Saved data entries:
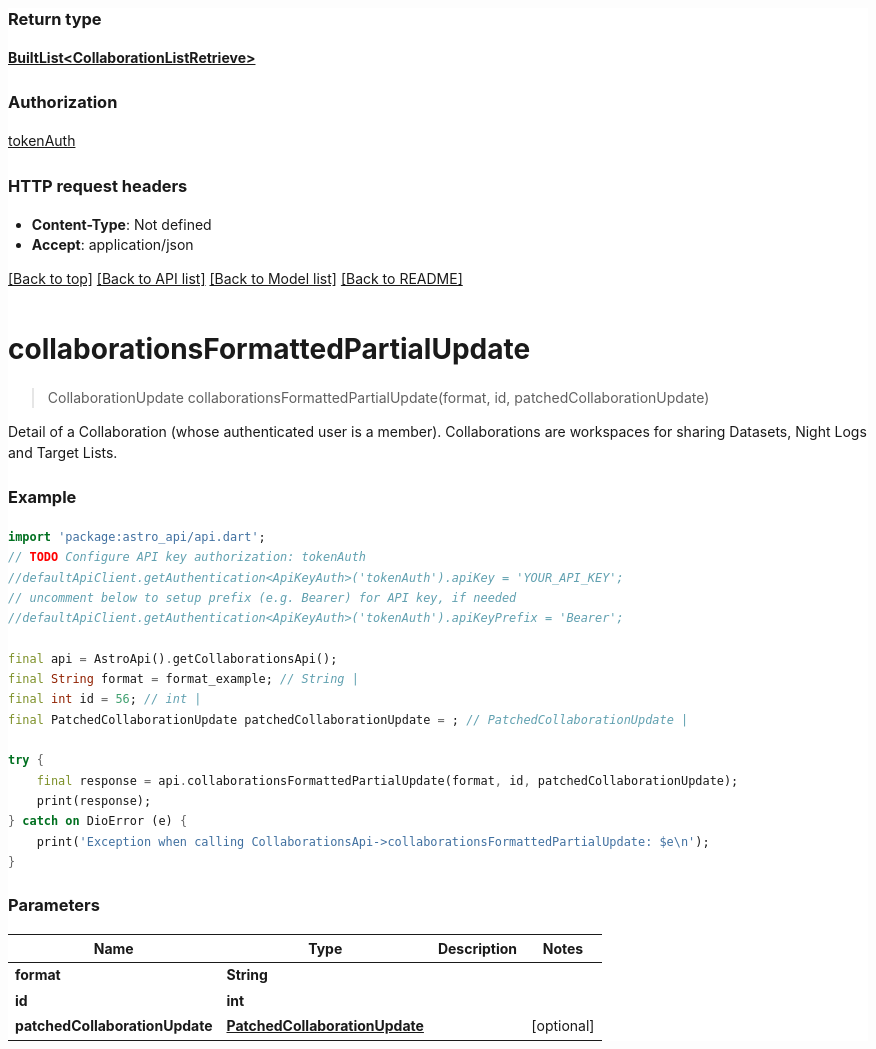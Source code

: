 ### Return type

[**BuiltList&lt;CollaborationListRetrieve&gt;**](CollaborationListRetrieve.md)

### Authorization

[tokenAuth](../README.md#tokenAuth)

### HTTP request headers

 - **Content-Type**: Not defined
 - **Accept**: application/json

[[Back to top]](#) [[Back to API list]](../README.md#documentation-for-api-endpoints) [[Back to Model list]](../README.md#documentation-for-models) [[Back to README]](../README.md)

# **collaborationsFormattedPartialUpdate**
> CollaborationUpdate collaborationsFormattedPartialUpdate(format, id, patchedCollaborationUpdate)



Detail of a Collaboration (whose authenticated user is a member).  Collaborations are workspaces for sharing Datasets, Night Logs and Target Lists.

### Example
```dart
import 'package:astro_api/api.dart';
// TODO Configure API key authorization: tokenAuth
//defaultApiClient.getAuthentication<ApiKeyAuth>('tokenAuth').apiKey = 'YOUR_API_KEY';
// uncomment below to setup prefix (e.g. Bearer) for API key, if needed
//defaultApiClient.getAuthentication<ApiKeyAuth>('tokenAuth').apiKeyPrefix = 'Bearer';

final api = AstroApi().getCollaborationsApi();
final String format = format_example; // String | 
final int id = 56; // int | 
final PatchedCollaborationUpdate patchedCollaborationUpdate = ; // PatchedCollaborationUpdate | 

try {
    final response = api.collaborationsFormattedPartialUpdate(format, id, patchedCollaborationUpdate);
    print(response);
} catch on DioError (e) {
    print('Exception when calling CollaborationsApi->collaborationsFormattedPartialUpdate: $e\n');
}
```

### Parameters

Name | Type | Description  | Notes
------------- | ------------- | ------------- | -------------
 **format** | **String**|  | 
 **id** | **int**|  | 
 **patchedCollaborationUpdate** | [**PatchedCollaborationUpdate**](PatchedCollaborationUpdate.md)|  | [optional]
==
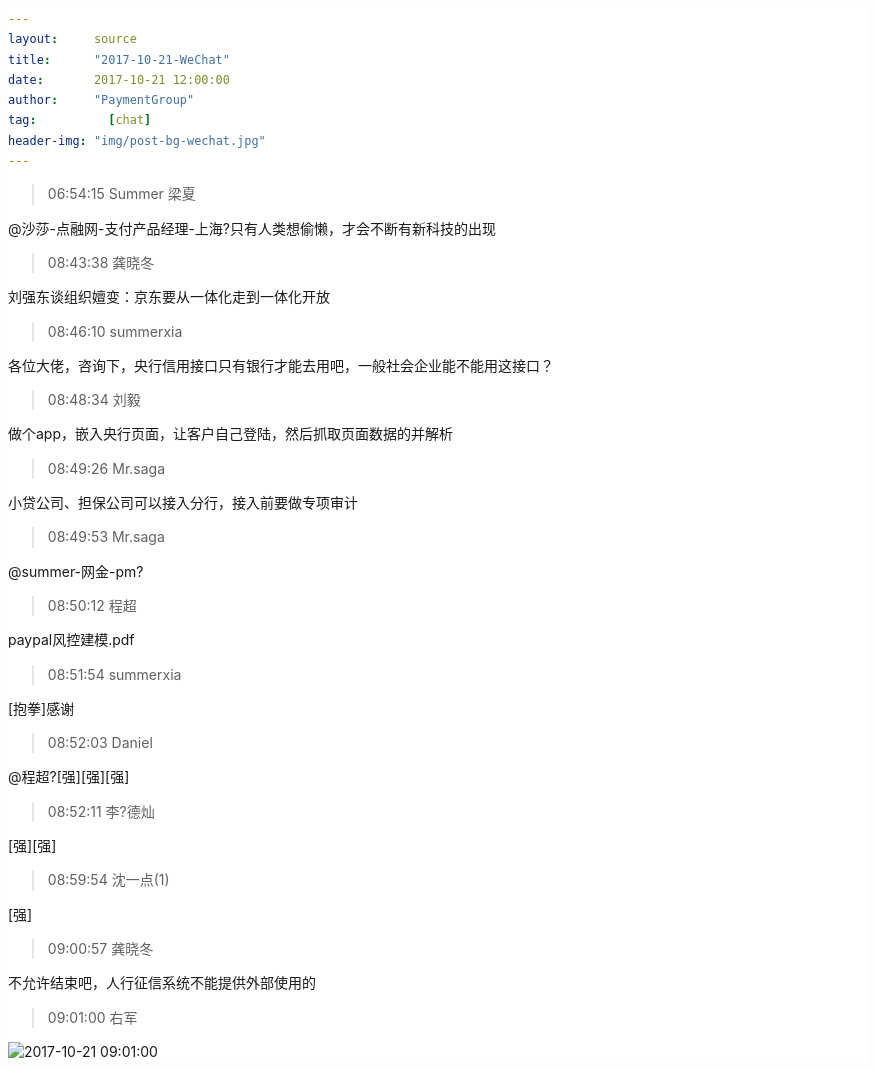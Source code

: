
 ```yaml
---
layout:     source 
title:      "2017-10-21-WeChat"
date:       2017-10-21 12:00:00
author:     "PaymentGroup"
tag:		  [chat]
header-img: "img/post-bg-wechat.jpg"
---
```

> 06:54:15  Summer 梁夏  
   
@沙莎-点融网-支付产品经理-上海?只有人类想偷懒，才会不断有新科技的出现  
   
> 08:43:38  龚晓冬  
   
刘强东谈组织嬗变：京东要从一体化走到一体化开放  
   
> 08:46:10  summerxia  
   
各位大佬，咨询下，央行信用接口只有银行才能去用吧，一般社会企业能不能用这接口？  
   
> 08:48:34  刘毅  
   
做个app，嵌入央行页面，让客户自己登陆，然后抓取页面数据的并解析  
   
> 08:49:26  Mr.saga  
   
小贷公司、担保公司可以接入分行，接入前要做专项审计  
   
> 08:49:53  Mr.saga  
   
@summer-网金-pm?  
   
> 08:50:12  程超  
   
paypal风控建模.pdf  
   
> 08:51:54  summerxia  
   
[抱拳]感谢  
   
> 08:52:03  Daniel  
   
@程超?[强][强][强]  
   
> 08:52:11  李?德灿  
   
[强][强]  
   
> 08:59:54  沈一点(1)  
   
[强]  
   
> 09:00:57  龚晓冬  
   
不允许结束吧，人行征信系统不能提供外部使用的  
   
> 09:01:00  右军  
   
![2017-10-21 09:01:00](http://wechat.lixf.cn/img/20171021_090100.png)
...
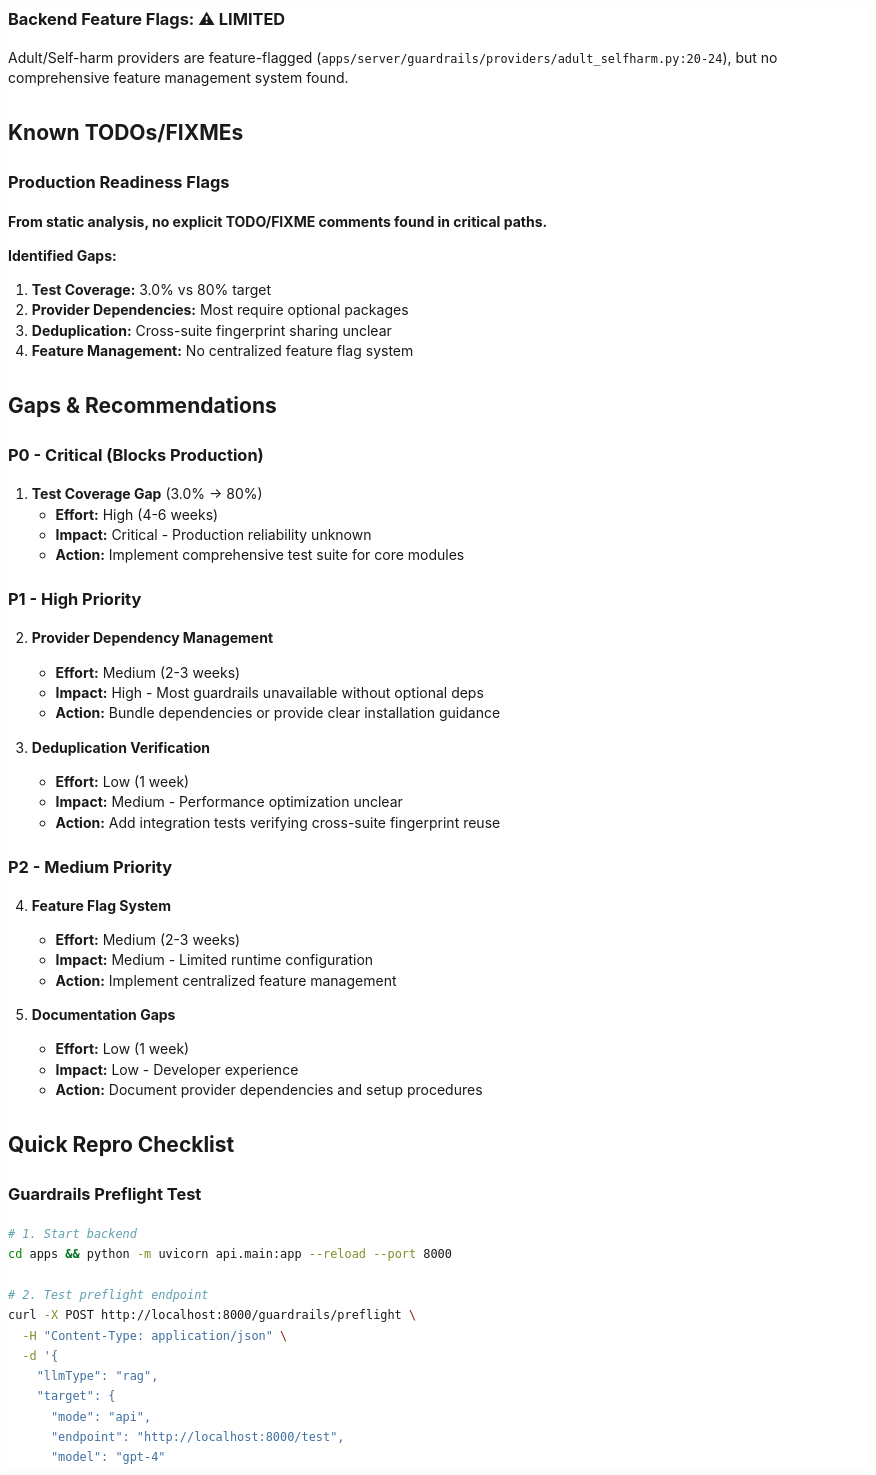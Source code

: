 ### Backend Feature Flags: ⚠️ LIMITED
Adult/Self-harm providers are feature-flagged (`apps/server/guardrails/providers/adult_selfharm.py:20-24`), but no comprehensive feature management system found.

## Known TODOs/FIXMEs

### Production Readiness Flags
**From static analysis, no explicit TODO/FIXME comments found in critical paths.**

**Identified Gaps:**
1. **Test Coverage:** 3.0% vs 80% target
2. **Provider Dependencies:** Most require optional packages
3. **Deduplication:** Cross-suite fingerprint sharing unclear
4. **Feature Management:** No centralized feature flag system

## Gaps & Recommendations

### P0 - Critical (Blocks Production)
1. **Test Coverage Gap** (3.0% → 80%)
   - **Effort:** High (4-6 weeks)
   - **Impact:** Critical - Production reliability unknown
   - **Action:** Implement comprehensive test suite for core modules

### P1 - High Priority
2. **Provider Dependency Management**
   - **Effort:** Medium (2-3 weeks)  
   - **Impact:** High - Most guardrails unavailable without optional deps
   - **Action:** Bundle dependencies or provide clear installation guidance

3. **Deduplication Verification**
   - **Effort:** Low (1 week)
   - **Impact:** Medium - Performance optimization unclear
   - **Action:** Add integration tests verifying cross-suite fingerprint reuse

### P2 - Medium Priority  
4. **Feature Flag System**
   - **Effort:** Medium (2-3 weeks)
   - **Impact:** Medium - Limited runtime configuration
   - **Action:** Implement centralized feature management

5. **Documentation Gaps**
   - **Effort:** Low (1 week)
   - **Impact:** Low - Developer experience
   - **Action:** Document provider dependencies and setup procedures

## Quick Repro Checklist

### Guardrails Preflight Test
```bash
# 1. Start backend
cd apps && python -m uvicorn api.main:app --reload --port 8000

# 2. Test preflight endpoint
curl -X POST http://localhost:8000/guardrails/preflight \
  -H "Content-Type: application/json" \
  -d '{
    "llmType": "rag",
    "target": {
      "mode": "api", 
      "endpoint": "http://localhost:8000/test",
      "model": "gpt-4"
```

▸ Exercise instructions
Find all lines holding the word "Impact" in the records above and copy them.

▸ Exercise response
   - **Impact:** Critical - Production reliability unknown
   - **Impact:** High - Most guardrails unavailable without optional deps
   - **Impact:** Medium - Performance optimization unclear
   - **Impact:** Medium - Limited runtime configuration
   - **Impact:** Low - Developer experience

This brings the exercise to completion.